Interestingly, there was a certain degree of skepticism about statistics and numerical representation –the “you can say anything with numbers” variety. Walking by a chart plotting nose size against ethnic identity that I saw on a wall in a nearby library (provided by the Belgians but replicated elsewhere), I understood how they could come to be this way. Nevertheless, we pushed on.
What struck me most about the students was that the “children are the future” stuff we always hear in the states is a genuine reality in Rwanda. These kids literally are the future and much of the present. These kids are not going to be the farmers who made up the majority of society. They were going to be the lawyers, entrepeneurs, generals and Rectors who ran it. They know it and you can see it in their faces, which leads to a certain degree of snootiness. Now, it is not like interacting with kids from the uppercrust American institutions (Yale, Harvard, Stanford, etc.) but it is in the same ballpark; or, neighborhood of the ballpark.

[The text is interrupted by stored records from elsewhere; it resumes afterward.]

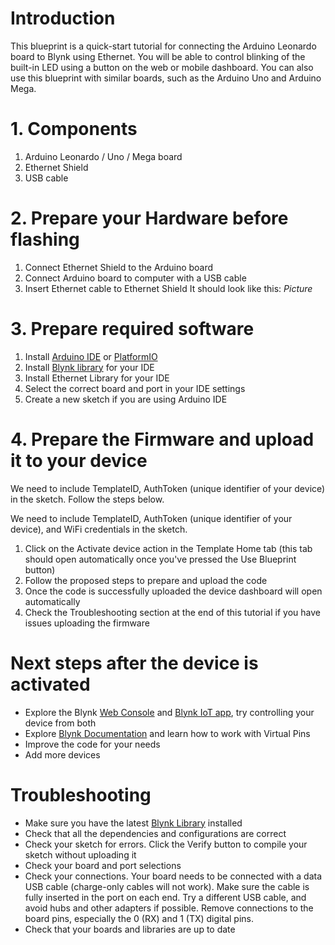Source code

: # Introduction

This blueprint is a quick-start tutorial for connecting the Arduino Leonardo board to Blynk using Ethernet. You will be able to control blinking of the built-in LED using a button on the web or mobile dashboard. You can also use this blueprint with similar boards, such as the Arduino Uno and Arduino Mega.

# 1. Components 

1. Arduino Leonardo / Uno / Mega board
2. Ethernet Shield
3. USB cable


# 2. Prepare your Hardware before flashing

1. Connect Ethernet Shield to the Arduino board
2. Connect Arduino board to computer with a USB cable
3. Insert Ethernet cable to Ethernet Shield
It should look like this:
*Picture*

# 3. Prepare required software

1. Install [Arduino IDE](https://www.arduino.cc/en/software) or [PlatformIO](https://platformio.org/install)
2. Install [Blynk library](https://docs.blynk.io/en/blynk-library-firmware-api/installation/install-blynk-library-in-arduino-ide) for your IDE
3. Install Ethernet Library for your IDE
4. Select the correct board and port in your IDE settings
5. Create a new sketch if you are using Arduino IDE


# 4. Prepare the Firmware and upload it to your device

We need to include TemplateID, AuthToken (unique identifier of your device) in the sketch. Follow the steps below.

We need to include TemplateID, AuthToken (unique identifier of your device), and WiFi credentials in the sketch. 
1. Click on the Activate device action in the Template Home tab (this tab should open automatically once you've pressed the Use Blueprint button)
2. Follow the proposed steps to prepare and upload the code
3. Once the code is successfully uploaded the device dashboard will open automatically
4. Check the Troubleshooting section at the end of this tutorial if you have issues uploading the firmware


# Next steps after the device is activated

* Explore the Blynk [Web Console](blynk.cloud) and [Blynk IoT app](https://docs.blynk.io/en/downloads/blynk-apps-for-ios-and-android), try controlling your device from both
* Explore [Blynk Documentation](https://docs.blynk.io/en/getting-started/using-virtual-pins-to-control-physical-devices) and learn how to work with Virtual Pins
* Improve the code for your needs
* Add more devices


# Troubleshooting

* Make sure you have the latest [Blynk Library](https://docs.blynk.io/en/blynk-library-firmware-api/installation) installed
* Check that all the dependencies and configurations are correct
* Check your sketch for errors. Click the Verify button to compile your sketch without uploading it
* Check your board and port selections
* Check your connections. Your board needs to be connected with a data USB cable (charge-only cables will not work). Make sure the cable is fully inserted in the port on each end. Try a different USB cable, and avoid hubs and other adapters if possible. Remove connections to the board pins, especially the 0 (RX) and 1 (TX) digital pins.
* Check that your boards and libraries are up to date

These kids had to get it right and so did everyone around them. Some of this was interest driven but some of it was external. They were handpicked the way athletes had been in the former Soviet Union, given everything to become the very best that they could be so that they could later serve the state who would continue to allow them to be the very best. Kinda like “Be all that you Can be – or else.”
But, this was not necessarily good for education and knowledge building. Could you learn something which you thought was used to hold you back? Could you take it in but not be taken over? The students evaluated everything that came out of my mouth by some metric of state and nation-building. Will this help Rwanda? How? Can we extract something that is useful from this America? And, so it went for weeks.

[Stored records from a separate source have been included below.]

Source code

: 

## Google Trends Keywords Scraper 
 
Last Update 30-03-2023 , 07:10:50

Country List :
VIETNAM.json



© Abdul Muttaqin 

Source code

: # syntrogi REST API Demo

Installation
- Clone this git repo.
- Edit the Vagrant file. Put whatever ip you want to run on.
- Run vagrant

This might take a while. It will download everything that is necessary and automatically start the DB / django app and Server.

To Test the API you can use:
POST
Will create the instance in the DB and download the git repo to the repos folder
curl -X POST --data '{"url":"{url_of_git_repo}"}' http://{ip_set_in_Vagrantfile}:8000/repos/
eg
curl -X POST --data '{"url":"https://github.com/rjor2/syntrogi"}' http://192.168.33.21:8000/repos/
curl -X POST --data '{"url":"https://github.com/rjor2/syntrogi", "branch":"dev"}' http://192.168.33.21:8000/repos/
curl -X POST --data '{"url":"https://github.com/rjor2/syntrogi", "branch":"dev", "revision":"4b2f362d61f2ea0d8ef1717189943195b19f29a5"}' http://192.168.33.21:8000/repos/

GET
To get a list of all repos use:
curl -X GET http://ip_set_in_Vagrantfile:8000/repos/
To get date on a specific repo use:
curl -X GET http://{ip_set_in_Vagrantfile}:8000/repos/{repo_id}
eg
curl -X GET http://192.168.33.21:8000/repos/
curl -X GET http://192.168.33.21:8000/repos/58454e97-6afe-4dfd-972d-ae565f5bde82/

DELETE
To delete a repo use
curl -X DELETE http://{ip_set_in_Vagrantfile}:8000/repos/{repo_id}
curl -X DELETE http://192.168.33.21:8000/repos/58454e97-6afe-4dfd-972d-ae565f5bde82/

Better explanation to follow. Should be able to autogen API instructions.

The student’s intensity, the little state and nation-building exercise, the weight of their expectations were energizing. It was not like interacting with the kids back home at the University of Maryland (where I taught at the time) who were only excited when class was over, moving on to the next mediocre experience. These kids were hungry. It was not like interacting with the kids from Ivy League schools either, who now walked around Rwanda as consultants, humanitarian aid workers, bankers and cultural attaches with a combination of derision, awe and compassion on a stick. Rwanda was off. Rwanda was raw. The students followed suit. Some eye of the tiger like stuff.

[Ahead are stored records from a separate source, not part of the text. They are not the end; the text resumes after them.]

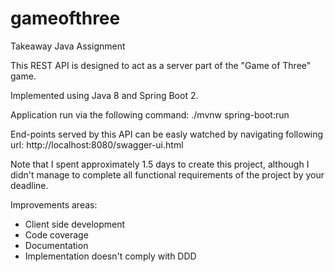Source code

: # gameofthree

Takeaway Java Assignment

This REST API is designed to act as a server part of the "Game of Three" game.

Implemented using Java 8 and Spring Boot 2.

Application run via the following command: ./mvnw spring-boot:run

End-points served by this API can be easly watched by navigating following url: http://localhost:8080/swagger-ui.html

Note that I spent approximately 1.5 days to create this project, although I didn't manage to complete all functional requirements of the project by your deadline.
 
Improvements areas: 
 - Client side development
 - Code coverage 
 - Documentation
 - Implementation doesn't comply with DDD
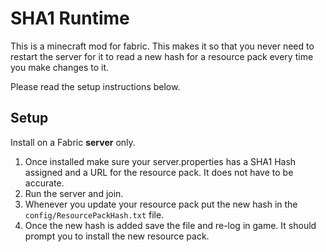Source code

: # SHA1 Runtime

This is a minecraft mod for fabric. 
This makes it so that you never need to restart the server for it to read a new hash for a resource pack every time you make changes to it.

Please read the setup instructions below. 


## Setup

Install on a Fabric __server__ only. 

1. Once installed make sure your server.properties has a SHA1 Hash assigned and a URL for the resource pack. It does not have to be accurate.
2. Run the server and join.
3. Whenever you update your resource pack put the new hash in the `config/ResourcePackHash.txt` file.
4. Once the new hash is added save the file and re-log in game. It should prompt you to install the new resource pack.
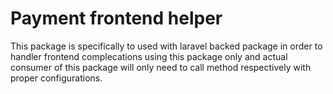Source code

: # Payment frontend helper

This package is specifically to used with laravel backed package in order to handler frontend complecations using this package only and actual consumer of this package will only need to call method respectively with proper configurations.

But, if they were the tiger, then who was I: the meat, the zoo keeper, the visitor getting too close to the cage or was I just another animal in the cage daydreaming while someone slipped a needle under my fur to keep me calm and unpredatory? The students seem to have the same quizzical look directed at me as well, trying to figure me out. Who was I to them (cue the music)? Was I the oppressor in a new package? Was I some ally who recently found his way to their school in the jungle? Was I one of the thousands of individuals who came to Rwanda after the violence to pay pennance, soon to leave after I felt my soul had been cleansed? Or, would I return to keep putting up my strange words and equations on the blackboard, year after year? On opposite sides of the cage, we looked at each other, wondering who was on which side.